Many of the presidential candidates have moved along with the shifting tide of Dobbsianism. I have begun to think of this as Campaign Protectionism. As Brooks notes, "Their speeches constitute a symphony of woe about lead-painted toys, manipulated currencies and stolen jobs," rather than the increases in living standards and improved environmental standards that globalization fosters. Campaign Protectionism is a cynical tact because it plays on innate fears and ignores empirically verifiable gains from trade.
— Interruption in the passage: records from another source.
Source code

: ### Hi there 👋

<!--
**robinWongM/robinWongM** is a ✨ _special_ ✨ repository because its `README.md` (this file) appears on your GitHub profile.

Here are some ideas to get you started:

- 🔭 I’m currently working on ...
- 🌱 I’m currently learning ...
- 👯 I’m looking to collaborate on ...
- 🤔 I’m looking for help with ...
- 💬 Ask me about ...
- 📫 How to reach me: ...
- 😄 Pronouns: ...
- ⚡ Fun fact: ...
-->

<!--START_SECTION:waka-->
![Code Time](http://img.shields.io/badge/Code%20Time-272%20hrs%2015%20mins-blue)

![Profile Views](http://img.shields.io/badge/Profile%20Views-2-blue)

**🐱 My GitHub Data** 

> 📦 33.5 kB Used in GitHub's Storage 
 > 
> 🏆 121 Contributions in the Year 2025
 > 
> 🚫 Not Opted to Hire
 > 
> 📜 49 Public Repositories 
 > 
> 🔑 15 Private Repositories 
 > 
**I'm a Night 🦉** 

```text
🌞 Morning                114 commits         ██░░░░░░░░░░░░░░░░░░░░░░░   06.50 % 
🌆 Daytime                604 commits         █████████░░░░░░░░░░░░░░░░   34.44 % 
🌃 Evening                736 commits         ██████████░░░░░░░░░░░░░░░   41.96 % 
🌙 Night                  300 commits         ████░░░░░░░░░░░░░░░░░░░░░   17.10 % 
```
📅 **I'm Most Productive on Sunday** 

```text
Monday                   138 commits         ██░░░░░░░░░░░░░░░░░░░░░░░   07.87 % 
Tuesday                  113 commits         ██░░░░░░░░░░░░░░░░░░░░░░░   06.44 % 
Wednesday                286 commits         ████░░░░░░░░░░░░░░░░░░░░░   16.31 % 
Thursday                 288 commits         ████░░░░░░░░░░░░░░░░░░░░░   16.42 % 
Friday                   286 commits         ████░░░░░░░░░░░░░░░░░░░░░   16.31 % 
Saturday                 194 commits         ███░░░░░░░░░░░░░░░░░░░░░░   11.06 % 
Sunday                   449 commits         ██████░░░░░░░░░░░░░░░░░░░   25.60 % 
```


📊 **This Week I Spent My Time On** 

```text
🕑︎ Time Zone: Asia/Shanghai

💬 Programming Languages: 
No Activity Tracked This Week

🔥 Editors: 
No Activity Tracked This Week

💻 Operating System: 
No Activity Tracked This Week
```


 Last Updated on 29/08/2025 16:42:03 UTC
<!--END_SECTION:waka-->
...not every economic dislocation has been caused by trade and the Chinese. Between 1991 and 2007, the U.S. trade deficit exploded to $818 billion from $31 billion. Yet as Robert Samuelson has pointed out, during that time the U.S. created 28 million jobs and the unemployment rate dipped to 4.6 percent from 6.8 percent.
That’s because, as Robert Lawrence of Harvard and Martin Baily of McKinsey have calculated, 90 percent of manufacturing job losses are due to domestic forces. As companies become more technologically advanced, they shed workers (the Chinese shed 25 million manufacturing jobs between 1994 and 2004).
Paul Krugman is Brooks's colleague at the New York Times and a noted economist in his own right. While the two are rarely in agreement on political issues, they do concur, as Krugman recently told NPR, that politicians should "cool the rhetoric" on globalization.
So do we have to be protectionist to make workers' lives better? No. All the evidence says that you can be a full participant in the global economy while still paying good wages.